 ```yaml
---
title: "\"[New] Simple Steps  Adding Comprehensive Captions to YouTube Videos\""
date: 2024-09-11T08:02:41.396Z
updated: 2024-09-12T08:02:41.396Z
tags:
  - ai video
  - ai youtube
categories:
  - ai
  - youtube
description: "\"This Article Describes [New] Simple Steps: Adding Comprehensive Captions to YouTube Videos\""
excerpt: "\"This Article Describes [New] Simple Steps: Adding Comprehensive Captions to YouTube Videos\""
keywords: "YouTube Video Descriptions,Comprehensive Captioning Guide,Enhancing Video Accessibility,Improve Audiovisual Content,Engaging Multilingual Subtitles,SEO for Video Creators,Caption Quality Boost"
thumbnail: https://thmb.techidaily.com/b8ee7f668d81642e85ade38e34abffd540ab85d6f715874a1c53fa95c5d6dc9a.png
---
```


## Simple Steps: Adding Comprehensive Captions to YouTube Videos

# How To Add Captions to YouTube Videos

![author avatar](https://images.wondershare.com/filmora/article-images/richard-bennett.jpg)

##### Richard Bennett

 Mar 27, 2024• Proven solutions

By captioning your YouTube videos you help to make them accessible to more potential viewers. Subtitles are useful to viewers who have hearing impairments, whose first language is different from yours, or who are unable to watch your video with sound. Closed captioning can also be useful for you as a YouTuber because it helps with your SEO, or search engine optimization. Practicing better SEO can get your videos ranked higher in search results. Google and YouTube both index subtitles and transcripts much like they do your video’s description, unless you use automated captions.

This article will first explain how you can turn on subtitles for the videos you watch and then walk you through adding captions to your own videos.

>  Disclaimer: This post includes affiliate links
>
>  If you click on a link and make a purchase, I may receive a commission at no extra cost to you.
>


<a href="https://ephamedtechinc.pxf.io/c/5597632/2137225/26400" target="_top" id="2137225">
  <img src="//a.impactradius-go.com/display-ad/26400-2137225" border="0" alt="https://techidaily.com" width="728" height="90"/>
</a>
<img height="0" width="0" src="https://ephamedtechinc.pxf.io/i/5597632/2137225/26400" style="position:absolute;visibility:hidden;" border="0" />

▸ **The task**: Please copy each line of the material that contains the word "Simple".

▸ **Final answer**:
title: "\"[New] Simple Steps  Adding Comprehensive Captions to YouTube Videos\""
description: "\"This Article Describes [New] Simple Steps: Adding Comprehensive Captions to YouTube Videos\""
excerpt: "\"This Article Describes [New] Simple Steps: Adding Comprehensive Captions to YouTube Videos\""
## Simple Steps: Adding Comprehensive Captions to YouTube Videos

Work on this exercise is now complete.